__To do__
From the records below, take each line where the string "figcaption" shows up and copy it.

◆ ◆ ◆

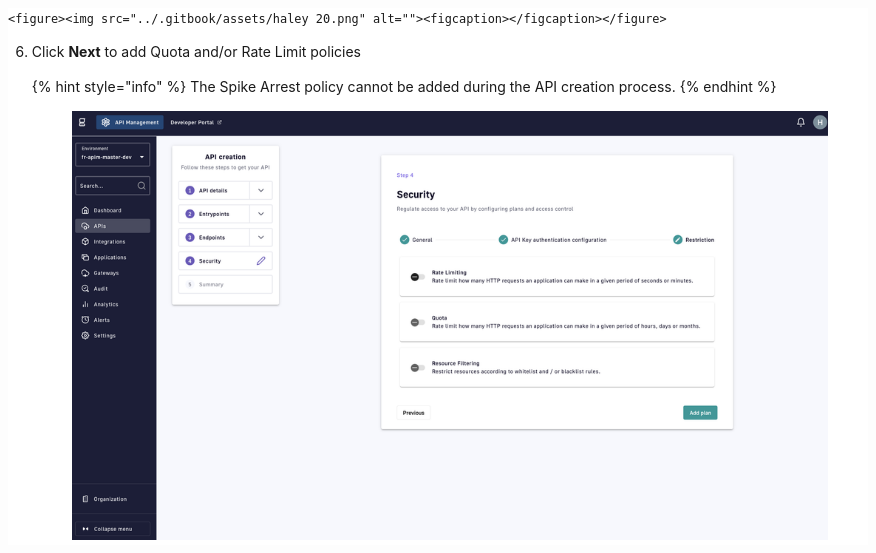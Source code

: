     <figure><img src="../.gitbook/assets/haley 20.png" alt=""><figcaption></figcaption></figure>
6.  Click **Next** to add Quota and/or Rate Limit policies&#x20;

    {% hint style="info" %}
    The Spike Arrest policy cannot be added during the API creation process.
    {% endhint %}



    <figure><img src="../.gitbook/assets/haley 21.png" alt=""><figcaption></figcaption></figure>
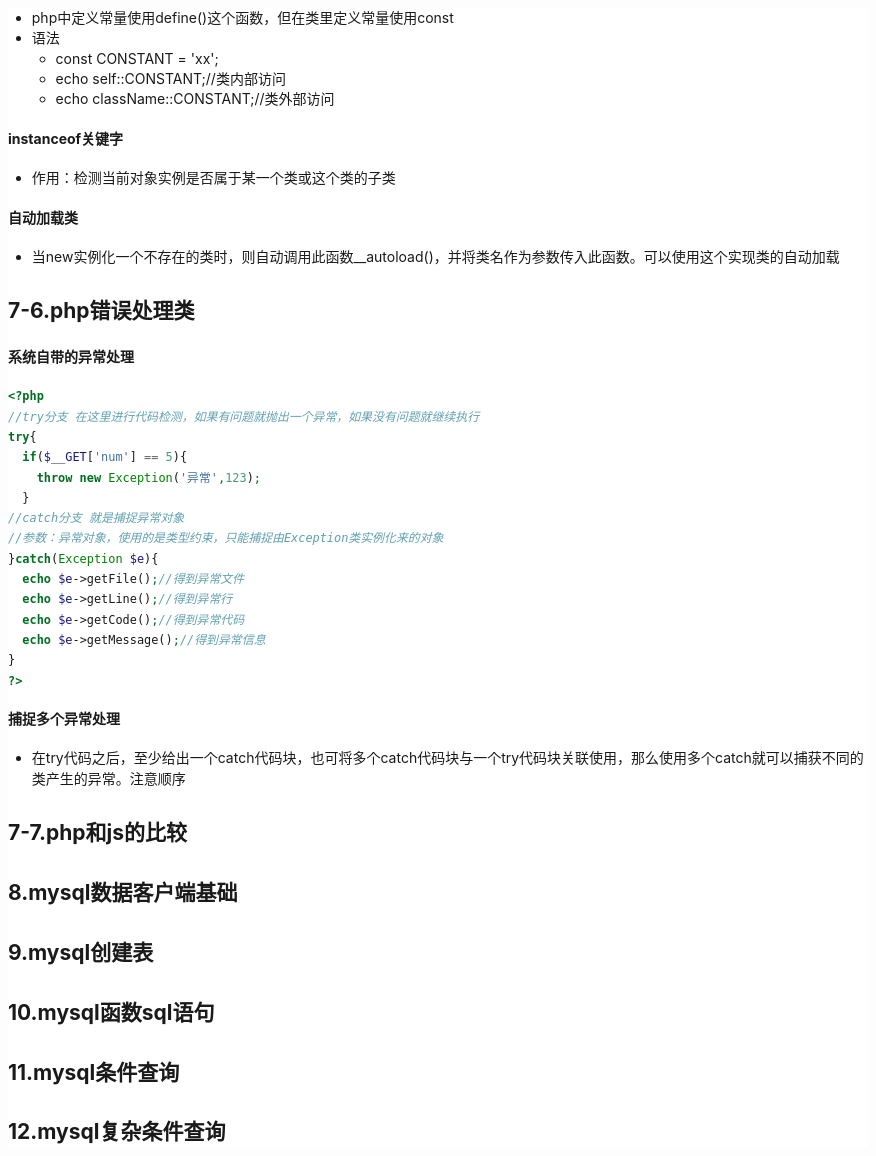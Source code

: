 * php中定义常量使用define()这个函数，但在类里定义常量使用const
* 语法
    * const CONSTANT = 'xx';
    * echo self::CONSTANT;//类内部访问
    * echo className::CONSTANT;//类外部访问

#### instanceof关键字

* 作用：检测当前对象实例是否属于某一个类或这个类的子类

#### 自动加载类

* 当new实例化一个不存在的类时，则自动调用此函数__autoload()，并将类名作为参数传入此函数。可以使用这个实现类的自动加载

## 7-6.php错误处理类

#### 系统自带的异常处理

```php
<?php
//try分支 在这里进行代码检测，如果有问题就抛出一个异常，如果没有问题就继续执行
try{
  if($__GET['num'] == 5){
    throw new Exception('异常',123);
  }
//catch分支 就是捕捉异常对象
//参数：异常对象，使用的是类型约束，只能捕捉由Exception类实例化来的对象
}catch(Exception $e){
  echo $e->getFile();//得到异常文件
  echo $e->getLine();//得到异常行
  echo $e->getCode();//得到异常代码
  echo $e->getMessage();//得到异常信息
}
?>
```

#### 捕捉多个异常处理

* 在try代码之后，至少给出一个catch代码块，也可将多个catch代码块与一个try代码块关联使用，那么使用多个catch就可以捕获不同的类产生的异常。注意顺序

## 7-7.php和js的比较



## 8.mysql数据客户端基础

## 9.mysql创建表

## 10.mysql函数sql语句

## 11.mysql条件查询

## 12.mysql复杂条件查询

◆ ◆ ◆

__Result of this exercise__
:     <figure><img src="../.gitbook/assets/haley 20.png" alt=""><figcaption></figcaption></figure>
    <figure><img src="../.gitbook/assets/haley 21.png" alt=""><figcaption></figcaption></figure>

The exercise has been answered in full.